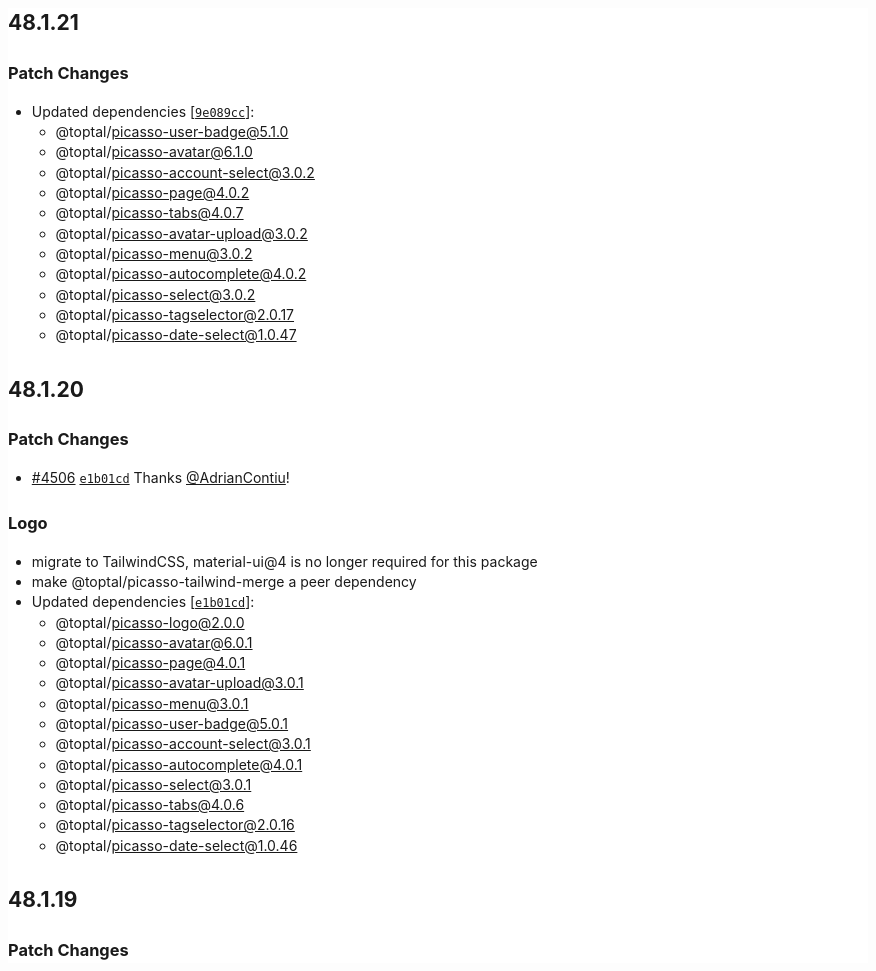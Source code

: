## 48.1.21

### Patch Changes

- Updated dependencies [[`9e089cc`](https://github.com/toptal/picasso/commit/9e089cc183a95391f73dc0bf28c59b3c1bfa4758)]:
  - @toptal/picasso-user-badge@5.1.0
  - @toptal/picasso-avatar@6.1.0
  - @toptal/picasso-account-select@3.0.2
  - @toptal/picasso-page@4.0.2
  - @toptal/picasso-tabs@4.0.7
  - @toptal/picasso-avatar-upload@3.0.2
  - @toptal/picasso-menu@3.0.2
  - @toptal/picasso-autocomplete@4.0.2
  - @toptal/picasso-select@3.0.2
  - @toptal/picasso-tagselector@2.0.17
  - @toptal/picasso-date-select@1.0.47

## 48.1.20

### Patch Changes

- [#4506](https://github.com/toptal/picasso/pull/4506) [`e1b01cd`](https://github.com/toptal/picasso/commit/e1b01cd6e9526a9c2fc51cf9730b40d4d6ceb4cd) Thanks [@AdrianContiu](https://github.com/AdrianContiu)!

### Logo

- migrate to TailwindCSS, material-ui@4 is no longer required for this package
- make @toptal/picasso-tailwind-merge a peer dependency
- Updated dependencies [[`e1b01cd`](https://github.com/toptal/picasso/commit/e1b01cd6e9526a9c2fc51cf9730b40d4d6ceb4cd)]:
  - @toptal/picasso-logo@2.0.0
  - @toptal/picasso-avatar@6.0.1
  - @toptal/picasso-page@4.0.1
  - @toptal/picasso-avatar-upload@3.0.1
  - @toptal/picasso-menu@3.0.1
  - @toptal/picasso-user-badge@5.0.1
  - @toptal/picasso-account-select@3.0.1
  - @toptal/picasso-autocomplete@4.0.1
  - @toptal/picasso-select@3.0.1
  - @toptal/picasso-tabs@4.0.6
  - @toptal/picasso-tagselector@2.0.16
  - @toptal/picasso-date-select@1.0.46

## 48.1.19

### Patch Changes
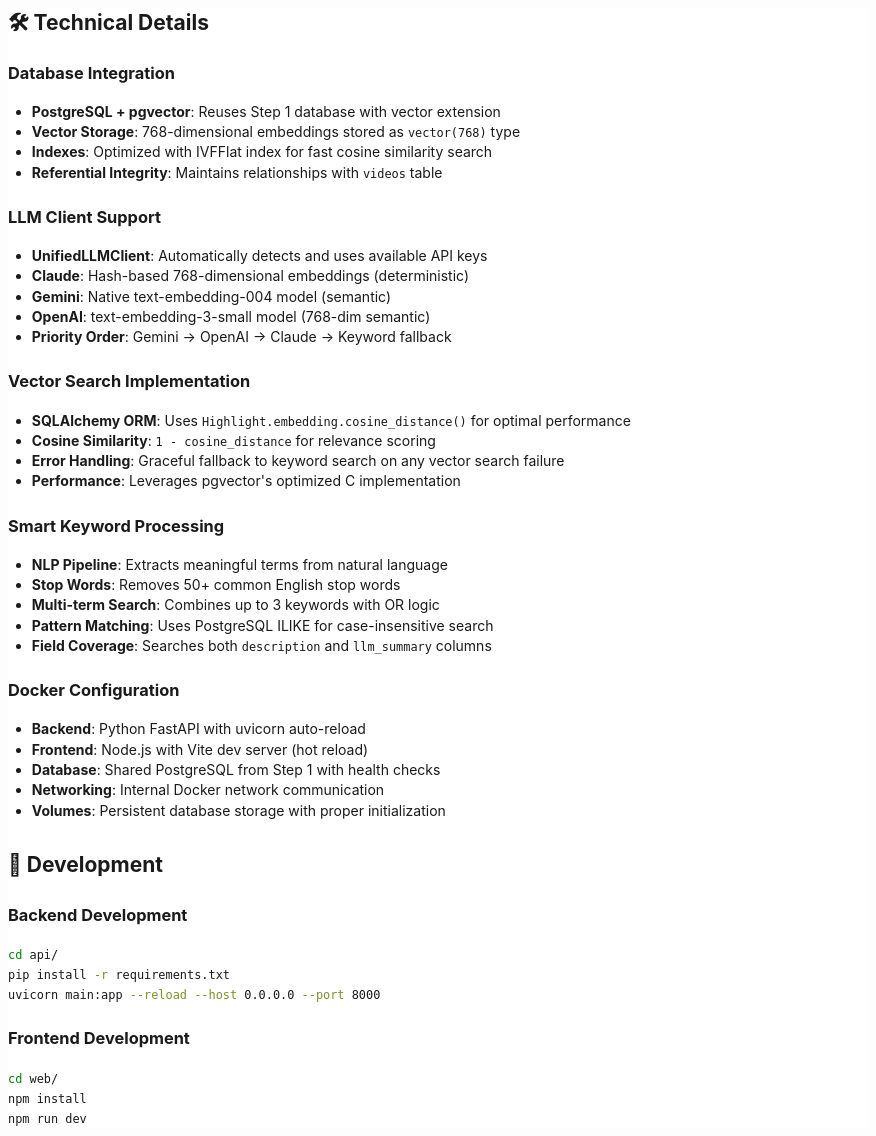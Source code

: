 ## 🛠️ Technical Details

### Database Integration
- **PostgreSQL + pgvector**: Reuses Step 1 database with vector extension
- **Vector Storage**: 768-dimensional embeddings stored as `vector(768)` type
- **Indexes**: Optimized with IVFFlat index for fast cosine similarity search
- **Referential Integrity**: Maintains relationships with `videos` table

### LLM Client Support
- **UnifiedLLMClient**: Automatically detects and uses available API keys
- **Claude**: Hash-based 768-dimensional embeddings (deterministic)
- **Gemini**: Native text-embedding-004 model (semantic)
- **OpenAI**: text-embedding-3-small model (768-dim semantic)
- **Priority Order**: Gemini → OpenAI → Claude → Keyword fallback

### Vector Search Implementation
- **SQLAlchemy ORM**: Uses `Highlight.embedding.cosine_distance()` for optimal performance
- **Cosine Similarity**: `1 - cosine_distance` for relevance scoring
- **Error Handling**: Graceful fallback to keyword search on any vector search failure
- **Performance**: Leverages pgvector's optimized C implementation

### Smart Keyword Processing
- **NLP Pipeline**: Extracts meaningful terms from natural language
- **Stop Words**: Removes 50+ common English stop words
- **Multi-term Search**: Combines up to 3 keywords with OR logic
- **Pattern Matching**: Uses PostgreSQL ILIKE for case-insensitive search
- **Field Coverage**: Searches both `description` and `llm_summary` columns

### Docker Configuration
- **Backend**: Python FastAPI with uvicorn auto-reload
- **Frontend**: Node.js with Vite dev server (hot reload)
- **Database**: Shared PostgreSQL from Step 1 with health checks
- **Networking**: Internal Docker network communication
- **Volumes**: Persistent database storage with proper initialization

## 🔧 Development

### Backend Development
```bash
cd api/
pip install -r requirements.txt
uvicorn main:app --reload --host 0.0.0.0 --port 8000
```

### Frontend Development
```bash
cd web/
npm install
npm run dev
```

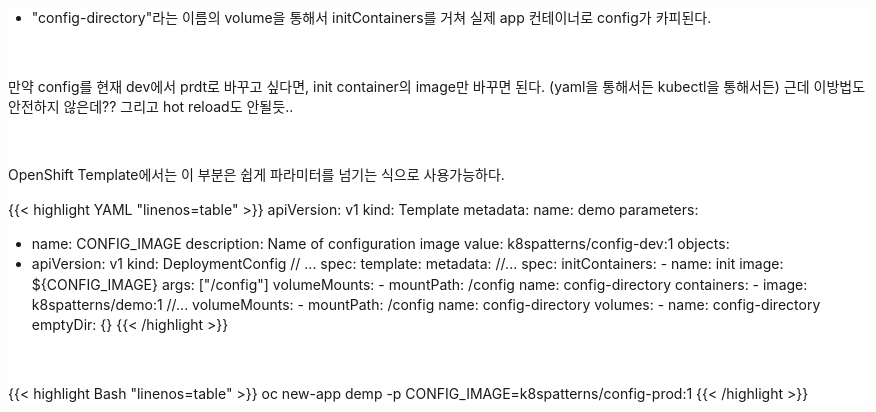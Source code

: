 - "config-directory"라는 이름의 volume을 통해서 initContainers를 거쳐 실제 app 컨테이너로 config가 카피된다.

<br>



만약 config를 현재 dev에서 prdt로 바꾸고 싶다면, init container의 image만 바꾸면 된다. (yaml을 통해서든 kubectl을 통해서든) 근데 이방법도 안전하지 않은데?? 그리고 hot reload도 안될듯..

<br>



OpenShift Template에서는 이 부분은 쉽게 파라미터를 넘기는 식으로 사용가능하다.

{{< highlight YAML "linenos=table" >}}
apiVersion: v1
kind: Template
metadata:
	name: demo
parameters:
- name: CONFIG_IMAGE
	description: Name of configuration image
	value: k8spatterns/config-dev:1
objects:
- apiVersion: v1
	kind: DeploymentConfig
	// ...
		spec:
			template:
				metadata:
				//...
					spec:
						initContainers:
						- name: init
							image: ${CONFIG_IMAGE}
							args: ["/config"]
							volumeMounts:
							- mountPath: /config
								name: config-directory
						containers:
						- image: k8spatterns/demo:1
							//...
							volumeMounts:
							- mountPath: /config
								name: config-directory
				volumes:
				- name: config-directory
					emptyDir: {}
{{< /highlight >}}

<br>



{{< highlight Bash "linenos=table" >}}
oc new-app demp -p CONFIG_IMAGE=k8spatterns/config-prod:1
{{< /highlight >}}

= Brief =
Each line in the entries above, starting at the line with "- **SQLAlchemy ORM**: Uses" and ending at the line with "### Smart Keyword Processing", is to be printed exactly, and only those lines.

= Exercise answer =
- **SQLAlchemy ORM**: Uses `Highlight.embedding.cosine_distance()` for optimal performance
- **Cosine Similarity**: `1 - cosine_distance` for relevance scoring
- **Error Handling**: Graceful fallback to keyword search on any vector search failure
- **Performance**: Leverages pgvector's optimized C implementation

### Smart Keyword Processing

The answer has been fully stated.